__Data section__

━━━━

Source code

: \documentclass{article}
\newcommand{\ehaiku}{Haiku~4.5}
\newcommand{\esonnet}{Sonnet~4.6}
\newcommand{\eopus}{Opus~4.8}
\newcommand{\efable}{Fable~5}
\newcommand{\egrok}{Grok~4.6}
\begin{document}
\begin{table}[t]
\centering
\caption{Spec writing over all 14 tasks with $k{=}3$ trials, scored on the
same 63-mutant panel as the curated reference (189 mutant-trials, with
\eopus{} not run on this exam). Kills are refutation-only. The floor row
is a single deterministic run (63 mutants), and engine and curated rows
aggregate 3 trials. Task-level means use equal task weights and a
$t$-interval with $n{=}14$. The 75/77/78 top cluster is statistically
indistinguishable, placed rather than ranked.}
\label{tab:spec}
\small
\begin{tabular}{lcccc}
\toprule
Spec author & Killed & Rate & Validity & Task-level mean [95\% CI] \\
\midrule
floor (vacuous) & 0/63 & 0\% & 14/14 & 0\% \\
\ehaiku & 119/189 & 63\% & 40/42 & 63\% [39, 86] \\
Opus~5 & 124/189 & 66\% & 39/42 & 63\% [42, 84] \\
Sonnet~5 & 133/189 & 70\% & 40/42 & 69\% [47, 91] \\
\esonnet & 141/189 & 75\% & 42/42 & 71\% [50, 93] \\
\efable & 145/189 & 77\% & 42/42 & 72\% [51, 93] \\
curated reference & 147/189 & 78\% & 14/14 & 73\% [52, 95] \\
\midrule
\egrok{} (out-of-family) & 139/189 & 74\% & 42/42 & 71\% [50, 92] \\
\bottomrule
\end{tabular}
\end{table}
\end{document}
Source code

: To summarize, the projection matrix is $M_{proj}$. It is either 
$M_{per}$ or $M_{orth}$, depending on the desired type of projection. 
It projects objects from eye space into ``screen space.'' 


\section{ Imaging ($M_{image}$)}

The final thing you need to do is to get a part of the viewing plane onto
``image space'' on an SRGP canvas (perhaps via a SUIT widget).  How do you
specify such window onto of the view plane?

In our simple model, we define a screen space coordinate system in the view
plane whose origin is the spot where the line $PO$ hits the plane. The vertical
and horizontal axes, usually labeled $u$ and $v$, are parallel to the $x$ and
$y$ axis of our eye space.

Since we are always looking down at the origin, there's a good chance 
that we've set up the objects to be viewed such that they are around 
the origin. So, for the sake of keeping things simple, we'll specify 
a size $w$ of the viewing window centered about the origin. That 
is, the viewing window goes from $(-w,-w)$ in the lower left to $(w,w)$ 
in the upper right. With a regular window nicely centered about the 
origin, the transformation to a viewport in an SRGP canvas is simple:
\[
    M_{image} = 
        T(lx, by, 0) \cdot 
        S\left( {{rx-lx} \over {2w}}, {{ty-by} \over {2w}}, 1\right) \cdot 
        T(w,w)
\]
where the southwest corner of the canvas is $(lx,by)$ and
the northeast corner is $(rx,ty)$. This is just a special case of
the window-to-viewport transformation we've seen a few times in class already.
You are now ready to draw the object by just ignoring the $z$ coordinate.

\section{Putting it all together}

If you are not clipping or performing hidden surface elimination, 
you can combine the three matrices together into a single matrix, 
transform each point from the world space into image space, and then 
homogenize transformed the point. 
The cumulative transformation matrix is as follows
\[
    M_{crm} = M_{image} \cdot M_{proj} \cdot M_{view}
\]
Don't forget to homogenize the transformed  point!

━━━━

__About this task__
Give every entry again in full, precisely as written above.

__Exercise answer__
Source code

: \documentclass{article}
\newcommand{\ehaiku}{Haiku~4.5}
\newcommand{\esonnet}{Sonnet~4.6}
\newcommand{\eopus}{Opus~4.8}
\newcommand{\efable}{Fable~5}
\newcommand{\egrok}{Grok~4.6}
\begin{document}
\begin{table}[t]
\centering
\caption{Spec writing over all 14 tasks with $k{=}3$ trials, scored on the
same 63-mutant panel as the curated reference (189 mutant-trials, with
\eopus{} not run on this exam). Kills are refutation-only. The floor row
is a single deterministic run (63 mutants), and engine and curated rows
aggregate 3 trials. Task-level means use equal task weights and a
$t$-interval with $n{=}14$. The 75/77/78 top cluster is statistically
indistinguishable, placed rather than ranked.}
\label{tab:spec}
\small
\begin{tabular}{lcccc}
\toprule
Spec author & Killed & Rate & Validity & Task-level mean [95\% CI] \\
\midrule
floor (vacuous) & 0/63 & 0\% & 14/14 & 0\% \\
\ehaiku & 119/189 & 63\% & 40/42 & 63\% [39, 86] \\
Opus~5 & 124/189 & 66\% & 39/42 & 63\% [42, 84] \\
Sonnet~5 & 133/189 & 70\% & 40/42 & 69\% [47, 91] \\
\esonnet & 141/189 & 75\% & 42/42 & 71\% [50, 93] \\
\efable & 145/189 & 77\% & 42/42 & 72\% [51, 93] \\
curated reference & 147/189 & 78\% & 14/14 & 73\% [52, 95] \\
\midrule
\egrok{} (out-of-family) & 139/189 & 74\% & 42/42 & 71\% [50, 92] \\
\bottomrule
\end{tabular}
\end{table}
\end{document}
Source code

: To summarize, the projection matrix is $M_{proj}$. It is either 
$M_{per}$ or $M_{orth}$, depending on the desired type of projection. 
It projects objects from eye space into ``screen space.'' 


\section{ Imaging ($M_{image}$)}

The final thing you need to do is to get a part of the viewing plane onto
``image space'' on an SRGP canvas (perhaps via a SUIT widget).  How do you
specify such window onto of the view plane?

In our simple model, we define a screen space coordinate system in the view
plane whose origin is the spot where the line $PO$ hits the plane. The vertical
and horizontal axes, usually labeled $u$ and $v$, are parallel to the $x$ and
$y$ axis of our eye space.

Since we are always looking down at the origin, there's a good chance 
that we've set up the objects to be viewed such that they are around 
the origin. So, for the sake of keeping things simple, we'll specify 
a size $w$ of the viewing window centered about the origin. That 
is, the viewing window goes from $(-w,-w)$ in the lower left to $(w,w)$ 
in the upper right. With a regular window nicely centered about the 
origin, the transformation to a viewport in an SRGP canvas is simple:
\[
    M_{image} = 
        T(lx, by, 0) \cdot 
        S\left( {{rx-lx} \over {2w}}, {{ty-by} \over {2w}}, 1\right) \cdot 
        T(w,w)
\]
where the southwest corner of the canvas is $(lx,by)$ and
the northeast corner is $(rx,ty)$. This is just a special case of
the window-to-viewport transformation we've seen a few times in class already.
You are now ready to draw the object by just ignoring the $z$ coordinate.

\section{Putting it all together}

If you are not clipping or performing hidden surface elimination, 
you can combine the three matrices together into a single matrix, 
transform each point from the world space into image space, and then 
homogenize transformed the point. 
The cumulative transformation matrix is as follows
\[
    M_{crm} = M_{image} \cdot M_{proj} \cdot M_{view}
\]
Don't forget to homogenize the transformed  point!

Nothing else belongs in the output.